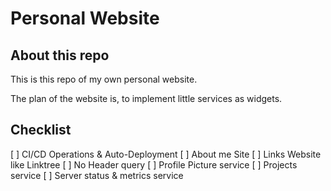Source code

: # Personal Website

## About this repo
This is this repo of my own personal website.

The plan of the website is, to implement little services as widgets.

## Checklist
[ ] CI/CD Operations & Auto-Deployment
[ ] About me Site
[ ] Links Website like Linktree
[ ] No Header query
[ ] Profile Picture service
[ ] Projects service
[ ] Server status & metrics service

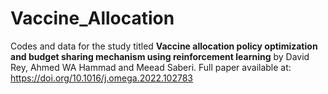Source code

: # Vaccine_Allocation
Codes and data for the study titled __Vaccine allocation policy optimization and budget sharing mechanism using reinforcement learning__ by David Rey, Ahmed WA Hammad and Meead Saberi. Full paper available at: https://doi.org/10.1016/j.omega.2022.102783

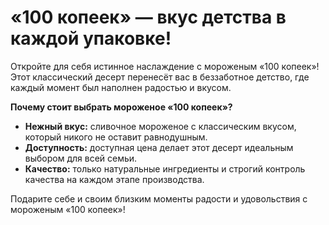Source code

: # «100 копеек» — вкус детства в каждой упаковке!

Откройте для себя истинное наслаждение с мороженым «100 копеек»! Этот классический десерт перенесёт вас в беззаботное детство, где каждый момент был наполнен радостью и вкусом.

**Почему стоит выбрать мороженое «100 копеек»?**

* **Нежный вкус:** сливочное мороженое с классическим вкусом, который никого не оставит равнодушным.
* **Доступность:** доступная цена делает этот десерт идеальным выбором для всей семьи.
* **Качество:** только натуральные ингредиенты и строгий контроль качества на каждом этапе производства.

Подарите себе и своим близким моменты радости и удовольствия с мороженым «100 копеек»!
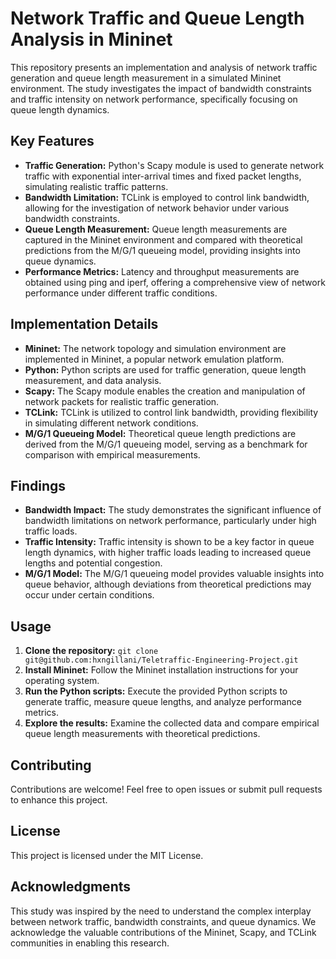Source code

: # Network Traffic and Queue Length Analysis in Mininet

This repository presents an implementation and analysis of network traffic generation and queue length measurement in a simulated Mininet environment. The study investigates the impact of bandwidth constraints and traffic intensity on network performance, specifically focusing on queue length dynamics.

## Key Features

* **Traffic Generation:** Python's Scapy module is used to generate network traffic with exponential inter-arrival times and fixed packet lengths, simulating realistic traffic patterns.
* **Bandwidth Limitation:** TCLink is employed to control link bandwidth, allowing for the investigation of network behavior under various bandwidth constraints.
* **Queue Length Measurement:** Queue length measurements are captured in the Mininet environment and compared with theoretical predictions from the M/G/1 queueing model, providing insights into queue dynamics.
* **Performance Metrics:** Latency and throughput measurements are obtained using ping and iperf, offering a comprehensive view of network performance under different traffic conditions.

## Implementation Details

* **Mininet:** The network topology and simulation environment are implemented in Mininet, a popular network emulation platform.
* **Python:** Python scripts are used for traffic generation, queue length measurement, and data analysis.
* **Scapy:** The Scapy module enables the creation and manipulation of network packets for realistic traffic generation.
* **TCLink:** TCLink is utilized to control link bandwidth, providing flexibility in simulating different network conditions.
* **M/G/1 Queueing Model:** Theoretical queue length predictions are derived from the M/G/1 queueing model, serving as a benchmark for comparison with empirical measurements.

## Findings

* **Bandwidth Impact:** The study demonstrates the significant influence of bandwidth limitations on network performance, particularly under high traffic loads.
* **Traffic Intensity:** Traffic intensity is shown to be a key factor in queue length dynamics, with higher traffic loads leading to increased queue lengths and potential congestion.
* **M/G/1 Model:** The M/G/1 queueing model provides valuable insights into queue behavior, although deviations from theoretical predictions may occur under certain conditions.

## Usage

1. **Clone the repository:** `git clone git@github.com:hxngillani/Teletraffic-Engineering-Project.git`
2. **Install Mininet:** Follow the Mininet installation instructions for your operating system.
3. **Run the Python scripts:** Execute the provided Python scripts to generate traffic, measure queue lengths, and analyze performance metrics.
4. **Explore the results:** Examine the collected data and compare empirical queue length measurements with theoretical predictions.

## Contributing

Contributions are welcome! Feel free to open issues or submit pull requests to enhance this project.

## License

This project is licensed under the MIT License.

## Acknowledgments

This study was inspired by the need to understand the complex interplay between network traffic, bandwidth constraints, and queue dynamics. We acknowledge the valuable contributions of the Mininet, Scapy, and TCLink communities in enabling this research.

=====

#### [HOW TO COMPLETE THIS TASK]
Starting at the line above that has "каждом этапе производства." and ending at the line that has "Analysis in Mininet", copy each line exactly, leaving the pictures out and adding nothing.

#### [OUTPUT OF THE EXERCISE]
* **Качество:** только натуральные ингредиенты и строгий контроль качества на каждом этапе производства.

Подарите себе и своим близким моменты радости и удовольствия с мороженым «100 копеек»!
Source code

: # Network Traffic and Queue Length Analysis in Mininet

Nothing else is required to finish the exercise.